DeBridge offers a cross-chain interoperability and liquidity protocol for transferring data and assets between blockchains.
Smirnov who also works as project lead said that the attack came through a spoofed email received by several DeBridge staff that contained a PDF file named “New Salary Adjustments,” impersonating Smirnov.
Although many team members immediately flagged the suspicious email, one of them unfortunately downloaded and opened the file, leading to the breach of the firm’s internal systems.
This initiated an investigation into the attack’s origin, how the hackers planned the attack to work, and any potential consequences.
“Fast analysis showed that received code collects A LOT of information about the PC and exports it to [the attacker’s command center]: username, OS info, CPU info, network adapters, and running processes,” Smirnov said.
Email spoofing is a type of cyber attack in which a hacker sends an email that has been manipulated to seem as if it originated from a trusted source.
DeBridge owner says ” We have strict internal security policies”
“We have strict internal security policies and continuously work on improving them as well as educating the team about possible attack vectors,” Smirnov wrote.
DeBridge founder put out a word of caution to his followers to never open email attachments without checking the sender’s full email address and to have an internal protocol for sharing attachments.

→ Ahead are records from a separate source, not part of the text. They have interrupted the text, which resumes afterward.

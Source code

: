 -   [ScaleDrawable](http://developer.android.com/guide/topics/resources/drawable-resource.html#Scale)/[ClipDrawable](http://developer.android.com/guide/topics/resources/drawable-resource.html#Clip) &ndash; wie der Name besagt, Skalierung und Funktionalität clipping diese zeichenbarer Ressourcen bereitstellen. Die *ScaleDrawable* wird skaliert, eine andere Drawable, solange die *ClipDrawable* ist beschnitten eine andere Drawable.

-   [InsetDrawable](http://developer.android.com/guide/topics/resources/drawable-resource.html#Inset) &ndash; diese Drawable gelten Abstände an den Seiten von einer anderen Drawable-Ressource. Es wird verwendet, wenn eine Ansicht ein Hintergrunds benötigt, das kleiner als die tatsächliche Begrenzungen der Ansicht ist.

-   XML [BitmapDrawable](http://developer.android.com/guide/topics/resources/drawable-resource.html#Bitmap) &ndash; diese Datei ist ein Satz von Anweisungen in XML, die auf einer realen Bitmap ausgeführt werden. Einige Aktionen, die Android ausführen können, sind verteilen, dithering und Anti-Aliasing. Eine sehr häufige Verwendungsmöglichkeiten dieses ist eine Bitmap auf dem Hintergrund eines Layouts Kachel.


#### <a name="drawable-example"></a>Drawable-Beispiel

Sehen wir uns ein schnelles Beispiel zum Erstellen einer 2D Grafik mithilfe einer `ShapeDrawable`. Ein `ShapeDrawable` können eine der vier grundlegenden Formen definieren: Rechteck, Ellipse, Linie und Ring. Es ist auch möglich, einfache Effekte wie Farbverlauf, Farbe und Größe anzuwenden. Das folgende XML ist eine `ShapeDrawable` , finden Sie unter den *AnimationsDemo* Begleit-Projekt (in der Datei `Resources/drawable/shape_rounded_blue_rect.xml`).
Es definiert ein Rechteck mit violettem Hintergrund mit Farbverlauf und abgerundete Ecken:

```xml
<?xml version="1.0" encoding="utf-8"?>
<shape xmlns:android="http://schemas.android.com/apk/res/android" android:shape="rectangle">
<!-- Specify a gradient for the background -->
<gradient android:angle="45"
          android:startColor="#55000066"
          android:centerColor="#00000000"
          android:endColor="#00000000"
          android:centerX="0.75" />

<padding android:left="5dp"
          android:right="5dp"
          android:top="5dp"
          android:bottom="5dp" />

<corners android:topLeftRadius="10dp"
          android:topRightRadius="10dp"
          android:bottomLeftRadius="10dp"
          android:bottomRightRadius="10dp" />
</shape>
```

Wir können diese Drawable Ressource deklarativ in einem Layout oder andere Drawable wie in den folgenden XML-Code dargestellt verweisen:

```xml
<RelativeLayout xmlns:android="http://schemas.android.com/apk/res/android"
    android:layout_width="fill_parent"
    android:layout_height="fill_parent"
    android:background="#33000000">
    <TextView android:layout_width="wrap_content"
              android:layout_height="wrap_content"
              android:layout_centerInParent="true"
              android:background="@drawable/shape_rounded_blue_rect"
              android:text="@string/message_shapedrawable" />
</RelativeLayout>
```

The Lazarus Group has earned notoriety for several high-profile crypto hacks, such as the $622 million Axie infinity. Ronin Ethereum sidechain hack in March and the Harmony Horizon Bridge hack in June.

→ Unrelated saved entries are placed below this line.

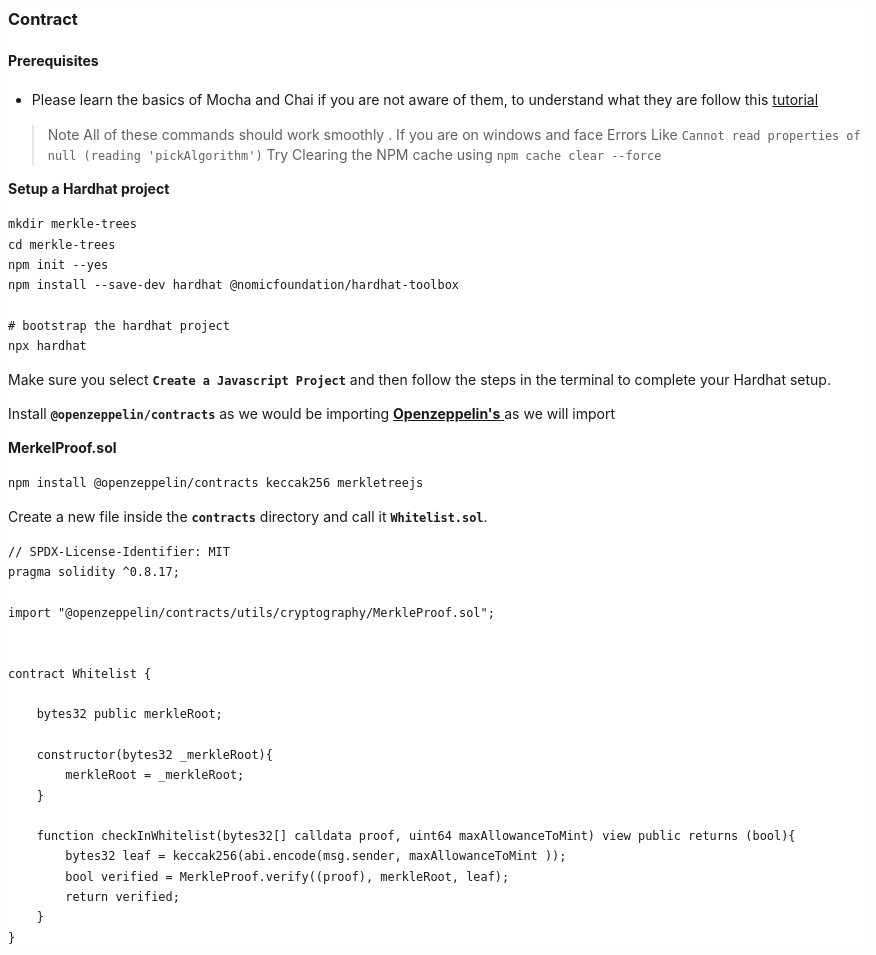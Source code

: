 ### Contract

#### Prerequisites

* Please learn the basics of Mocha and Chai if you are not aware of them, to understand what they are follow this [tutorial](https://medium.com/spidernitt/testing-with-mocha-and-chai-b8da8d2e10f2)

> Note All of these commands should work smoothly . If you are on windows and face Errors Like `Cannot read properties of null (reading 'pickAlgorithm')` Try Clearing the NPM cache using `npm cache clear --force`

**Setup a Hardhat project**

```shell
mkdir merkle-trees
cd merkle-trees
npm init --yes
npm install --save-dev hardhat @nomicfoundation/hardhat-toolbox

# bootstrap the hardhat project
npx hardhat
```

Make sure you select **`Create a Javascript Project`** and then follow the steps in the terminal to complete your Hardhat setup.

Install **`@openzeppelin/contracts`** as we would be importing [**Openzeppelin's** ](https://github.com/OpenZeppelin/openzeppelin-contracts/blob/master/contracts/token/ERC721/extensions/ERC721Enumerable.sol)as we will import&#x20;

**MerkelProof.sol**

```shell
npm install @openzeppelin/contracts keccak256 merkletreejs
```

Create a new file inside the **`contracts`** directory and call it **`Whitelist.sol`**.

```solidity
// SPDX-License-Identifier: MIT
pragma solidity ^0.8.17;

import "@openzeppelin/contracts/utils/cryptography/MerkleProof.sol";


contract Whitelist {

    bytes32 public merkleRoot;

    constructor(bytes32 _merkleRoot){
        merkleRoot = _merkleRoot;
    }

    function checkInWhitelist(bytes32[] calldata proof, uint64 maxAllowanceToMint) view public returns (bool){
        bytes32 leaf = keccak256(abi.encode(msg.sender, maxAllowanceToMint ));
        bool verified = MerkleProof.verify((proof), merkleRoot, leaf);
        return verified;
    }
}

```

Recently the North Korean hackers have been accused of infiltrating job sites like LinkedIn and Indeed and stealing key information from real profiles to build plagiarized resumes and land jobs at U.S. cryptocurrency firms, security analysts have found.
These fraudsters were attempting to secure employment at these firms as part of a larger goal to raise funds for North Korean leader Kim Jong Un’s regime.
Experts also disclosed that by collecting information from crypto firms, North Korea’s government could use this information to study future cryptocurrency trends.
This information would then help Pyongyang launder cryptocurrencies to circumvent Western sanctions.
Earlier in 2021, the U.S. government issued a warning that North Korean citizens were posing as citizens of other countries and attempting to secure work in international IT sectors.
“[North Korea] dispatches thousands of highly skilled IT workers around the world to generate revenue that contributes to its weapons of mass destruction and ballistic missile programs, in violation of U.S. and U.N. sanctions,” the advisory said.